И вот, двое из них в тот же день шли в селение, отстоящее в шестидесяти стадиях от Иерусалима, имя ему Эммаус. И они беседовали между собой о всех этих событиях. И было: когда они беседовали и рассуждали, Сам Иисус, приблизившись, пошел с ними; но глаза их были удержаны, так что они не узнали Его. Он же сказал им: о чем это вы толкуете между собою в пути? И они остановились омраченные. А один из них, по имени Клеопа, сказал Ему в ответ: один Ты в Иерусалиме не знаешь о случившемся в нем в эти дни? И сказал им: о чем? Они же сказали Ему: о том, что было с Иисусом Назарянином, Который был пророк, сильный в деле и слове пред Богом и всем народом; как предали Его первосвященники и начальники наши для осуждения на смерть и распяли Его. А мы надеялись, что Он есть Тот, Который должен избавить Израиля. Но и при всём том, идет третий день с тех пор, как это произошло. Но и некоторые из наших женщин изумили нас: придя рано утром к гробнице, и не найдя тела Его, они пришли, говоря, что видели и явление ангелов, которые говорят, что Он жив. И пошли некоторые из тех, что с нами, к гробнице и нашли так, как и женщины сказали, Его же не видели. И Он сказал им: о несмысленные и медлительные сердцем, чтобы верить во всё, что сказали пророки! Не это ли надлежало претерпеть Христу и войти в славу Свою? И начав от Моисея и от всех Пророков, истолковал им во всех Писаниях то, что относится к Нему. И приблизились они к тому селению, куда шли; и Он сделал вид, что идет дальше. Но они понуждали Его, говоря: останься с нами, потому что наступает вечер, и день уже на склоне. И Он вошел, чтобы остаться с ними. И было: когда Он возлег с ними, то, взяв хлеб, благословил и, преломив, давал им. И у них открылись глаза, и они узнали Его, и Он стал невидим для них. И сказали они друг другу: не горело ли в нас сердце наше, когда Он говорил нам в пути, когда Он открывал нам Писания? И встав в тот же час, они возвратились в Иерусалим и нашли вместе одиннадцать и тех, что с ними, которые говорили, что Господь действительно восстал и явился Симону. И они рассказывали о том, что было в пути, и как Он был узнан ими в преломлении хлеба.»

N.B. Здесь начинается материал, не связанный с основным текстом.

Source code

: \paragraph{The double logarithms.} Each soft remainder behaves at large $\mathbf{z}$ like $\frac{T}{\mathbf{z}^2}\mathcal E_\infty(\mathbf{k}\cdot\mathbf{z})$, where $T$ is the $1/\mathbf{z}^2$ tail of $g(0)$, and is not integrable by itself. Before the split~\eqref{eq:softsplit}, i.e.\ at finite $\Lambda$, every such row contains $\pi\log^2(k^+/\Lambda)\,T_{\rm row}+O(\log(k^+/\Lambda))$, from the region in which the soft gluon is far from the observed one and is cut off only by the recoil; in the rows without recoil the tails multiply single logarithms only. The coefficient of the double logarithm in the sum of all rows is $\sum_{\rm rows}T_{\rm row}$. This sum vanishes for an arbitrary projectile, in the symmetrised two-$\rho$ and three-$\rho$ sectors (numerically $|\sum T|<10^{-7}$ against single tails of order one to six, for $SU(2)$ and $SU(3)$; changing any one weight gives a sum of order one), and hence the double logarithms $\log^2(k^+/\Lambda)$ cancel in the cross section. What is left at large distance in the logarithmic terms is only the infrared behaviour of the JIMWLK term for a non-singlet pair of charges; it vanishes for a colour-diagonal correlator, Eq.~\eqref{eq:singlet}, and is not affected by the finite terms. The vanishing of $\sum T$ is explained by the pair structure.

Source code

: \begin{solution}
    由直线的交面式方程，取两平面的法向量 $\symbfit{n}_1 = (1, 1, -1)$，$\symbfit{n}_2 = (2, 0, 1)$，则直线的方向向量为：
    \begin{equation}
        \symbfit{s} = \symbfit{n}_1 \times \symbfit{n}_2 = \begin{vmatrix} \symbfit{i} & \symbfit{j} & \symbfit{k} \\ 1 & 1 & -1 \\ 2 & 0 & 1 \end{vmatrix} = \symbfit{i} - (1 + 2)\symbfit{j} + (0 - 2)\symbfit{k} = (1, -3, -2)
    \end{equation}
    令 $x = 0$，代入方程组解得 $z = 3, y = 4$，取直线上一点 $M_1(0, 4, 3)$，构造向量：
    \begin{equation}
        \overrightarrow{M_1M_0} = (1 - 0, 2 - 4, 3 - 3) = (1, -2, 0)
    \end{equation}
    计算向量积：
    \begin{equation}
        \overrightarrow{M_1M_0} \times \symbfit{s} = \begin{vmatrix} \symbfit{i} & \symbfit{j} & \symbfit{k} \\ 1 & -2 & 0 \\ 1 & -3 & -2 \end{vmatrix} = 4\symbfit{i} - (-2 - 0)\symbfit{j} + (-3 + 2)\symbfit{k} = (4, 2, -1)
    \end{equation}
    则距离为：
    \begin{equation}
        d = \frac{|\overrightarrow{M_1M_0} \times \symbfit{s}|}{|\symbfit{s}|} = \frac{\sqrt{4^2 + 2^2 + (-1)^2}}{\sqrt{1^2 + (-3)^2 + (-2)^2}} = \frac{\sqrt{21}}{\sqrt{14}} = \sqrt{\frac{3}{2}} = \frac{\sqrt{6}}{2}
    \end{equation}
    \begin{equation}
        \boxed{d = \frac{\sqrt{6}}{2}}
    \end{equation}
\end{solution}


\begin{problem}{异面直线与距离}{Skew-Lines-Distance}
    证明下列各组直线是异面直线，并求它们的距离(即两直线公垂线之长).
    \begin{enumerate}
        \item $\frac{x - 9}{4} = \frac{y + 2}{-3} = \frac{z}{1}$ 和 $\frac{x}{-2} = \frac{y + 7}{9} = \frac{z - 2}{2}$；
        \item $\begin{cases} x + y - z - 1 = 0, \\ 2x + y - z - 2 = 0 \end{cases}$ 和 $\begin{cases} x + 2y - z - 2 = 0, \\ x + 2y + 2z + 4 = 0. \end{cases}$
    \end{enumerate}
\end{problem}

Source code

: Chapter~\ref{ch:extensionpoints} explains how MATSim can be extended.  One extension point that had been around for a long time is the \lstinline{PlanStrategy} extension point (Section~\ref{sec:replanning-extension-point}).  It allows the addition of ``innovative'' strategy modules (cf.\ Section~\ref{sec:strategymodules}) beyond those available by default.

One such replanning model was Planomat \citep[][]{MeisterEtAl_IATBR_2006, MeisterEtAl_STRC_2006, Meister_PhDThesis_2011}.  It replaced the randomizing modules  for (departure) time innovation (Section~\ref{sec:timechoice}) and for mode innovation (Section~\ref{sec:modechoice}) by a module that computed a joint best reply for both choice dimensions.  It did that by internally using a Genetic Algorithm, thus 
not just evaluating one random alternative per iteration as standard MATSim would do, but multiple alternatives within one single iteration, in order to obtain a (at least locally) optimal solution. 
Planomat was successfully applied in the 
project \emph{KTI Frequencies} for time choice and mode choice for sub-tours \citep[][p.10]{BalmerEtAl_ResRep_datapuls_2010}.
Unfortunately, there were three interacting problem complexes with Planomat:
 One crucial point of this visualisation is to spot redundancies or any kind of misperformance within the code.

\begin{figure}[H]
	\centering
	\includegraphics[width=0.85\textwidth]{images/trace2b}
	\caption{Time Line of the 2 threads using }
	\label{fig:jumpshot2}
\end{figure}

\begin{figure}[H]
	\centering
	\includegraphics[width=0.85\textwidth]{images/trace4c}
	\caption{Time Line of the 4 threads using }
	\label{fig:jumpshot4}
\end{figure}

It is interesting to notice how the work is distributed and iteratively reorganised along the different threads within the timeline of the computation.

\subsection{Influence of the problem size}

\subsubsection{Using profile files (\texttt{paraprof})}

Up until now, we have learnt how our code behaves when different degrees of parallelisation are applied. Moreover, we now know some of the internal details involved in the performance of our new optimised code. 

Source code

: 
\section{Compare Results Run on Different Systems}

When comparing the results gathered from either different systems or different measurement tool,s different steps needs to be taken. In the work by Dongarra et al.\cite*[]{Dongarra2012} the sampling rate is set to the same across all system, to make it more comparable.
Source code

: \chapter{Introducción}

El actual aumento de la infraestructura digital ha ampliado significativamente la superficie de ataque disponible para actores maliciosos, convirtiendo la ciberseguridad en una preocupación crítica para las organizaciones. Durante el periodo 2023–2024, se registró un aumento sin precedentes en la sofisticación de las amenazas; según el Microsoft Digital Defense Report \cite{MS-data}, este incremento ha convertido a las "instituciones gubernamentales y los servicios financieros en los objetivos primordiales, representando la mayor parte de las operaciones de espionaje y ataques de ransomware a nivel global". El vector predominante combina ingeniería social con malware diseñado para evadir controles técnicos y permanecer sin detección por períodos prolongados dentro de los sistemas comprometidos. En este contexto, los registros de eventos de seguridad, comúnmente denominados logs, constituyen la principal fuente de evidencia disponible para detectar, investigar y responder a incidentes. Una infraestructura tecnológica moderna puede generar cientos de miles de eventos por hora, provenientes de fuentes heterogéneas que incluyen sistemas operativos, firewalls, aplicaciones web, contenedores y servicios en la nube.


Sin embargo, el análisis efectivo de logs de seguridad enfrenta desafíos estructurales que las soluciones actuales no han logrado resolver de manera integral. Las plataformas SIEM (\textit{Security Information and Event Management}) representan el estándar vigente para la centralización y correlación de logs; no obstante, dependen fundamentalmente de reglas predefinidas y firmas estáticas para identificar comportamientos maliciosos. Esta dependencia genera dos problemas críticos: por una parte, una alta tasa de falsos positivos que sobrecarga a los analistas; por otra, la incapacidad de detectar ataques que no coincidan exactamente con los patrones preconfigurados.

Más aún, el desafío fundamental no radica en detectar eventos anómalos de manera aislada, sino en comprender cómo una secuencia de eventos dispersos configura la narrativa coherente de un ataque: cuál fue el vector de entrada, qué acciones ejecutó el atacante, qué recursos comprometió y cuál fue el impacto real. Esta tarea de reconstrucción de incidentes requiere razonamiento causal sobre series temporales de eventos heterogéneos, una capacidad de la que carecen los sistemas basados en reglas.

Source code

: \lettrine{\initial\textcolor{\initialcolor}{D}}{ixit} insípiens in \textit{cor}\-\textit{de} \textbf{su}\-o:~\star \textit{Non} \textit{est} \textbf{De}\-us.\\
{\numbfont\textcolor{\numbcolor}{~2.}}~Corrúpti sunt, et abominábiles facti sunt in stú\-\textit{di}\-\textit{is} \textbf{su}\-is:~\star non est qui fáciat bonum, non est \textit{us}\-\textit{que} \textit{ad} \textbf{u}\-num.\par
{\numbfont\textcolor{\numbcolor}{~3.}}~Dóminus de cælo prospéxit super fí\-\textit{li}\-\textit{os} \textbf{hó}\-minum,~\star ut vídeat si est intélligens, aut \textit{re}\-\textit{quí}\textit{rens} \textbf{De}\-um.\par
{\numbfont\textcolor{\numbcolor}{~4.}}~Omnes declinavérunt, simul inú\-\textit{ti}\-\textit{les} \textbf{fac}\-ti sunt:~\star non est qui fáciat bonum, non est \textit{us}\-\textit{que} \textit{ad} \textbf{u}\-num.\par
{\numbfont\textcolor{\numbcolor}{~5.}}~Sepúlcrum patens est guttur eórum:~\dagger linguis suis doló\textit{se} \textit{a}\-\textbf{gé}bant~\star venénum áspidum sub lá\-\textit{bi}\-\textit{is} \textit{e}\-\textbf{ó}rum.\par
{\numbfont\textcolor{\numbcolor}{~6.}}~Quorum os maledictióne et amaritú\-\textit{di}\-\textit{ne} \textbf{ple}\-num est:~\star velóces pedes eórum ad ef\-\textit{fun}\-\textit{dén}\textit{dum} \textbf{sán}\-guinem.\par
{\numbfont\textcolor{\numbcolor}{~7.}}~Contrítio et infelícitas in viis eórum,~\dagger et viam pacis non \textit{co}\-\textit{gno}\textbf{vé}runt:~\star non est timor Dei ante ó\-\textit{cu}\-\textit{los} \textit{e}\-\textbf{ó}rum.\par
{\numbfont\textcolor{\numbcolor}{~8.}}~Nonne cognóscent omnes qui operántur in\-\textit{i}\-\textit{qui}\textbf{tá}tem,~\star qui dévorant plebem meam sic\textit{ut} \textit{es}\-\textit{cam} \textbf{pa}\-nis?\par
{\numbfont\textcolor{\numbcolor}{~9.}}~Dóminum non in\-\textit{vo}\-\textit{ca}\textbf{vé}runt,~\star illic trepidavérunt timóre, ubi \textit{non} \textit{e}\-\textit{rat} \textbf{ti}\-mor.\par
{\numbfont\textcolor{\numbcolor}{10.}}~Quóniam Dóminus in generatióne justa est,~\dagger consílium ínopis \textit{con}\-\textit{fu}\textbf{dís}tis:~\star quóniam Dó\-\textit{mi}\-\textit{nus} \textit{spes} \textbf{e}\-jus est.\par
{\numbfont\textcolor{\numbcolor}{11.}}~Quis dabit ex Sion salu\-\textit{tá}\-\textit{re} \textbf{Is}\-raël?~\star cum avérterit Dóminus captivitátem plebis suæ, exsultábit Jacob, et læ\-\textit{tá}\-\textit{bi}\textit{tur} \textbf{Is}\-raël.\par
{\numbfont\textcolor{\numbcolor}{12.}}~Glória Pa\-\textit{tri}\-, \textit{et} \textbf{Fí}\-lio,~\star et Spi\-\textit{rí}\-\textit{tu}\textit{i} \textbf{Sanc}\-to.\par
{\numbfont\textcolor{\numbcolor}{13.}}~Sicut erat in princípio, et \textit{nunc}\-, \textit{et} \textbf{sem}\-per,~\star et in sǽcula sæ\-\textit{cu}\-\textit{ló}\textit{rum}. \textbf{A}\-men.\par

Прежде всего нам необходимо разобраться в событиях, описанных Лукой. Речь идет о первом пасхальном воскресении. Утром того же дня происходили странные вещи, и ученики теряются в догадках: «Что бы это могло значить?» На исходе дня двое из них отправляются домой в Эммаус. По дороге к ним присоединяется таинственный незнакомец и заводит разговор о происшедших событиях. Чтобы правильно оценить этот отрывок с исторической точки зрения, необходимо понять eгo главную мысль, заключенную в ст. 21: «А мы надеялись, было, — говорит один из учеников, — что Он есть Тот, Который должен избавить Израиля». Так кто были эти люди, и о какой надежде идет речь?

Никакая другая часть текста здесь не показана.